Rafael Nadal va retrouver, à Wimbledon, la terre d’un de ses plus grands exploits : sa victoire sur Roger Federer, en 2008, le Prince détrônant son aîné dans le jardin de ce dernier. Deux ans plus tard, il assiéra un peu plus cette performance en s’imposant à nouveau sur le gazon londonien, réalisant ainsi son deuxième doublé Roland Garros‐Wimbledon. Cette année, sa forme semble fluctuer ; analysons quelques unes des clefs – c’est loin d’être exhaustif ! – qui permettraient une troisième victoire du côté du All England Lawn Tennis & Cricket Club.
Le service
Rafael Nadal a beaucoup travaillé son service ces dernières années. Lui qui « n’en étai[t] pas satisfait à 100% » début 2009 a fait de réels progrès dans ce domaine depuis la saison dernière. C’est d’ailleurs ce qui l’a mené au titre tant attendu, à l’US Open, en septembre 2010. Pour preuve, à l’époque, il avait remporté majoritairement entre 75 et 80% des points joués sur son service, ne concédant son premier break qu’en quarts de finale, contre Fernando Verdasco.
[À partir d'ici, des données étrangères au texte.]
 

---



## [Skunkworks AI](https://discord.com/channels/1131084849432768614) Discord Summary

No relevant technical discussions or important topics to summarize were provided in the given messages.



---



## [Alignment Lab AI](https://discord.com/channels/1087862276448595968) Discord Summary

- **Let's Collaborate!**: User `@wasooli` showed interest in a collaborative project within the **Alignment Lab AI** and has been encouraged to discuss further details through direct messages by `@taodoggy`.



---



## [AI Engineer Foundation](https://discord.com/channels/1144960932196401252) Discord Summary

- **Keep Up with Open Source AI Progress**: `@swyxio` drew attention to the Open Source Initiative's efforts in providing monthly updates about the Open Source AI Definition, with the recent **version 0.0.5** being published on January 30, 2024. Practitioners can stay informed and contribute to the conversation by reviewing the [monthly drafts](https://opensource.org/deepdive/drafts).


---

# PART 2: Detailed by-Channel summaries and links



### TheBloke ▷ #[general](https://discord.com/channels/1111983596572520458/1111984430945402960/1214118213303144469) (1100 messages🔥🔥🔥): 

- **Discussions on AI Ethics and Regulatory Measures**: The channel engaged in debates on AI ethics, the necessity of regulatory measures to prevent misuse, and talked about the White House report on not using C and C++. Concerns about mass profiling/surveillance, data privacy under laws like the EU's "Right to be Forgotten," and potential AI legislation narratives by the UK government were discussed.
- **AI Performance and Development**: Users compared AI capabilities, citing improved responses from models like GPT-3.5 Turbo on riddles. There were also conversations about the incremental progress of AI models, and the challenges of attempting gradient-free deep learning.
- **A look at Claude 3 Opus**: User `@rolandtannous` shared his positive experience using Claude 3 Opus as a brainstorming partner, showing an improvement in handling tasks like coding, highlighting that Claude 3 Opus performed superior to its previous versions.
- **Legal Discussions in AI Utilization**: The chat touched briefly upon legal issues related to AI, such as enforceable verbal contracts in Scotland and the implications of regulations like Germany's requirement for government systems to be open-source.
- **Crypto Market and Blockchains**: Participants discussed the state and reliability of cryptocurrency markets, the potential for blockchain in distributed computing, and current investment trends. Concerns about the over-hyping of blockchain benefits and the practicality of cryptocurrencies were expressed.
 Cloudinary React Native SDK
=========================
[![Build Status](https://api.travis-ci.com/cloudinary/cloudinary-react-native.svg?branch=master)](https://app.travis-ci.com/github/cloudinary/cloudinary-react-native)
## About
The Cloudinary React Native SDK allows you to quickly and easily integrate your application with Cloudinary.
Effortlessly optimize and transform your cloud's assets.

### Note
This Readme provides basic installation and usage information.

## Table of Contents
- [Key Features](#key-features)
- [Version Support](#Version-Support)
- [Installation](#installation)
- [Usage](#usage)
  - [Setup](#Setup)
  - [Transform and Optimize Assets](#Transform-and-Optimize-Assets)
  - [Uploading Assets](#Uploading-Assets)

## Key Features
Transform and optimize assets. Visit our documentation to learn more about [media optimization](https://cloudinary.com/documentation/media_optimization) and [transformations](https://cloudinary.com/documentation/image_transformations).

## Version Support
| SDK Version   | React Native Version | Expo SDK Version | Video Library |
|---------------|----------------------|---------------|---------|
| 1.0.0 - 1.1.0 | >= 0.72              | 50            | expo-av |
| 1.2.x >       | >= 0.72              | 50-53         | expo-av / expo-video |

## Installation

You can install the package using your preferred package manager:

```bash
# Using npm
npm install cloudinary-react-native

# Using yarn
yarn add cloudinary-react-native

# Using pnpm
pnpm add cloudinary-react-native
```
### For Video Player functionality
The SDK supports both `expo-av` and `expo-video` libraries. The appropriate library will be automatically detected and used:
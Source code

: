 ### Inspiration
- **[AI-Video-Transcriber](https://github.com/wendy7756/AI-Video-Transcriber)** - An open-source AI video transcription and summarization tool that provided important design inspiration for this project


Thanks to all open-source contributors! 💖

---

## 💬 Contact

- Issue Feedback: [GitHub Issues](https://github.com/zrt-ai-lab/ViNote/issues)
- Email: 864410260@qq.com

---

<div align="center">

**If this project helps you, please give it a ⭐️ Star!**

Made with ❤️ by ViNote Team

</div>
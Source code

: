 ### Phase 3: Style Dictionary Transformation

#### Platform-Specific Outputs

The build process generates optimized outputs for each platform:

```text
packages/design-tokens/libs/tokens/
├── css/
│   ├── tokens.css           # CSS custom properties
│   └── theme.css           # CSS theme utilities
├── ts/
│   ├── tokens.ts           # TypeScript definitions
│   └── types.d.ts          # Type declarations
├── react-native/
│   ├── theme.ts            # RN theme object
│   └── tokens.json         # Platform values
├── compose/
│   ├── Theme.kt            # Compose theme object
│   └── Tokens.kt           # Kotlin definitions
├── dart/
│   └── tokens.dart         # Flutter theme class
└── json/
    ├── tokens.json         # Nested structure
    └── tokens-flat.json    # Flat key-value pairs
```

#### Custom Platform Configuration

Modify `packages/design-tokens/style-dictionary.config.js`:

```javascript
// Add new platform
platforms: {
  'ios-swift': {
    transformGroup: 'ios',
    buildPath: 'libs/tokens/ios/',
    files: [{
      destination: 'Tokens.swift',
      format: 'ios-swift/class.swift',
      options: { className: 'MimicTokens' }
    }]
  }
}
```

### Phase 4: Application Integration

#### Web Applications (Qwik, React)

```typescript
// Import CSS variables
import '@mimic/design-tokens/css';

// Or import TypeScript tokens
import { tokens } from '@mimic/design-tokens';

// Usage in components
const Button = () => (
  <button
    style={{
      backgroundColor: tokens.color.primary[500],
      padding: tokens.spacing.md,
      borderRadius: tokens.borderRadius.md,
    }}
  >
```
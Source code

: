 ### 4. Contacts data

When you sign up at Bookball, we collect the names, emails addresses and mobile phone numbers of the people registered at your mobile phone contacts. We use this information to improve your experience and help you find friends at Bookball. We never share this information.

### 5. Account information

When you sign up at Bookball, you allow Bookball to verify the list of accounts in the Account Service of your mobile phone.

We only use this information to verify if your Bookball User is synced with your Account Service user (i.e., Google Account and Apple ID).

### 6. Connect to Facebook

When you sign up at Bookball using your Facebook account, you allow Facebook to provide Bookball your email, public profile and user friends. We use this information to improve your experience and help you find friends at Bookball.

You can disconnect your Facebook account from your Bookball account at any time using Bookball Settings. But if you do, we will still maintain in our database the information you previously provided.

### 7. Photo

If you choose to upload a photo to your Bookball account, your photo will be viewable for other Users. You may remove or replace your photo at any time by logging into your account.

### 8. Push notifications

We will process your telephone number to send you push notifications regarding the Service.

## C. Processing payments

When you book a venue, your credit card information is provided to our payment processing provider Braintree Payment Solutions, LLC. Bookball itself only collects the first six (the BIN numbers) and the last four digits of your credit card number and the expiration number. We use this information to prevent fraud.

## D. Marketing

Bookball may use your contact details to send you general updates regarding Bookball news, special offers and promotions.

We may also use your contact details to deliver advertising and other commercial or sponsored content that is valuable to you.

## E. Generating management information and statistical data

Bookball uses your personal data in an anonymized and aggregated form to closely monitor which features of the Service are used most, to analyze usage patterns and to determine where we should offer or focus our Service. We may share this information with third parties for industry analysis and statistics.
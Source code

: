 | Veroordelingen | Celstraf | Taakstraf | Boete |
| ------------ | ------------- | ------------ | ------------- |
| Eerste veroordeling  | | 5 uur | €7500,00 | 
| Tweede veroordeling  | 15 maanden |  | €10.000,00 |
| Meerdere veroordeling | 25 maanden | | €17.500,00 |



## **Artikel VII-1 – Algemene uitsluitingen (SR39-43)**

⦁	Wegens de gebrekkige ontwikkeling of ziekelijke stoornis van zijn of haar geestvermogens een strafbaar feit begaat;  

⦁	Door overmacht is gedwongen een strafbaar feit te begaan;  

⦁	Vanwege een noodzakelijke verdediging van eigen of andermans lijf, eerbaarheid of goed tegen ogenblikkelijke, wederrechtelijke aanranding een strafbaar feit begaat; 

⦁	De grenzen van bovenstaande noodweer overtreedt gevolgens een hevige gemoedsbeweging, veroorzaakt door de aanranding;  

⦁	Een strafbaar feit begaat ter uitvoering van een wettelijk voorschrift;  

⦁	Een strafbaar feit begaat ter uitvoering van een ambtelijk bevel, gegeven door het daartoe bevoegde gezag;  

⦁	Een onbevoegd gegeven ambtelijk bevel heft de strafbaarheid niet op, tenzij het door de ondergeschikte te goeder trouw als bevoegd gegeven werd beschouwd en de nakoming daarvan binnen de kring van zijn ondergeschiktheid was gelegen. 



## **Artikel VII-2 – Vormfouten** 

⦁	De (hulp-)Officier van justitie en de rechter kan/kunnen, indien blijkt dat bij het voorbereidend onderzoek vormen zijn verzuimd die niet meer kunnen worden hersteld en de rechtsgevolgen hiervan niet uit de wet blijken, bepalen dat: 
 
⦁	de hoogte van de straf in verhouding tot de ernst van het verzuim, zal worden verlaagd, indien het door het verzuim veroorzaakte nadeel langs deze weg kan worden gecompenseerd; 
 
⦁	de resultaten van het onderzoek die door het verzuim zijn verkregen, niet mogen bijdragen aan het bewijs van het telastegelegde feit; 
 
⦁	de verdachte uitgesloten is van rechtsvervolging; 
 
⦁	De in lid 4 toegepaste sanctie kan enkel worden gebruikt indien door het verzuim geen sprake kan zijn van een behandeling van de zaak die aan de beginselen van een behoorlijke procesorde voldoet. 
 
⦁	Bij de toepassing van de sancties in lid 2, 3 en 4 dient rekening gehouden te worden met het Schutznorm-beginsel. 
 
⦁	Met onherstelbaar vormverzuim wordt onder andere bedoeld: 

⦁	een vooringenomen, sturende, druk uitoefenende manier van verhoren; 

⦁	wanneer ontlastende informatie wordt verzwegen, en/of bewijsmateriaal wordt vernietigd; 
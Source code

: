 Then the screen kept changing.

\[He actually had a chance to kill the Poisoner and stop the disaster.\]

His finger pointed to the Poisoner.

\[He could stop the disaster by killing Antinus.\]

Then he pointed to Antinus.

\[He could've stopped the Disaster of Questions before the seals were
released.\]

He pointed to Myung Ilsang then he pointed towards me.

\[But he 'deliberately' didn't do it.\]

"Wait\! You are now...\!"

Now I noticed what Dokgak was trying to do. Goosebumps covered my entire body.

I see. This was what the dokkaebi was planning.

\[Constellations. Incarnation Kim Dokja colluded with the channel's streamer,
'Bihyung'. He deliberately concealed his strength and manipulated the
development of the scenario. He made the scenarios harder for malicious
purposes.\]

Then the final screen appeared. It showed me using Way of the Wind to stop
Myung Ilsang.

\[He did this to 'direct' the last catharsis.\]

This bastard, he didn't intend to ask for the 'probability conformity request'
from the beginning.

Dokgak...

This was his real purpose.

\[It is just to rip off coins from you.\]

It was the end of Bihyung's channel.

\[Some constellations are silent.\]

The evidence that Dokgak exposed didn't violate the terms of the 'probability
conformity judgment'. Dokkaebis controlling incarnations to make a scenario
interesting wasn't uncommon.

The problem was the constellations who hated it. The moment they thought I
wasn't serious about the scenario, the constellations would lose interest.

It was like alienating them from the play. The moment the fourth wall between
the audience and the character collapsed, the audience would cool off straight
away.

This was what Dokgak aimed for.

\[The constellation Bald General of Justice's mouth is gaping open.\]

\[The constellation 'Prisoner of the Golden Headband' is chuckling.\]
Durant la dernière quinzaine de Roland Garros, la donne a été toute autre. Le numéro un mondial s’est montré assez friable sur ses mises en jeu, tournant à 60–65% de points gagnés derrière. A Wimbledon, sur une surface légèrement plus rapide et, surtout, n’imprimant pas les mêmes trajectoires à la balle, il lui faudra être beaucoup plus efficace. Quand on se rappelle le titre de Roger, en 2009, acquis à la force du bras grâce à son excellence en service, on se dit que de bonnes premières et secondes balles ne sont pas un mince avantage sur l’herbe londonienne…
La volée
La capacité de Rafael Nadal à monter au filet pour écourter les échanges pourrait tout aussi être importante. On sait que la volée n’est pas sa discipline de prédilection – d’ailleurs, on se rappelle des propos de Nikolay Davydenko, à la Masters Cup 2009 : « Rafa ne joue qu’avec son physique car il n’a ni service, ni volée. » Depuis, il a tout de même bien évolué : lors de sa victoire, à Wimbledon, l’année dernière, il était monté à la volée à 160 reprises en 26 sets, soit 40 fois de moins sur la quinzaine que son adversaire finaliste, Tomas Berdych – un score tout à fait honorable. Durant l’US Open, son pourcentage de montées avait baissé à 128 ; à Roland Garros, la tendance a été la même avec 114 volées jouées, même si on l’a vu tenter d’inverser la donne et d’être plus agressif en demi‐finale, face à Andy Murray – avec plus ou moins de succès. On attend de lui un esprit et une attitude plus offensive que ce qu’on a pu voir ces dernières semaines – c’est quelque chose qui doit se réapprendre.
Le tableau
Voilà un élément que l’on ne maîtrise pas, mais qui peut s’avérer décisif dans le parcours de chaque joueur, dans chacun des Grands Chelems : le tableau, tant son tirage au sort, que ses aléas, avec les défections des uns ou des autres. Lors de sa première victoire, en 2008, Rafael Nadal n’avait pas affronté un seul top 10 avant de défier Roger Federer en finale. Même chose pour Roger cette même année et celle d’après. Une aide non négligeable pour faire un bon parcours et préserver ses forces. Mais sur gazon, outre les pontes, il y a les spécialistes et les tueurs qu’il vaut mieux éviter : John Isner et Sam Querrey, avec leur grand service, et les Lleyton Hewitt, les Philipp Kohlschreiber, les Nicolas Mahut… Wimbledon a souvent réservé des surprises – on l’a encore constaté la saison dernière – au cours de son histoire. Evidemment, un Rafael Nadal doit être capable de battre tous ces joueurs, mais, dans un mauvais jour au drôle de scénario, tout est toujours possible. Même si sa défaite face à Jo‐Wilfried Tsonga la semaine dernière est assez peu significative – autre format, contexte différent –, elle montre qu’il est possible de lui prendre des sets et de l’énergie sur cette surface.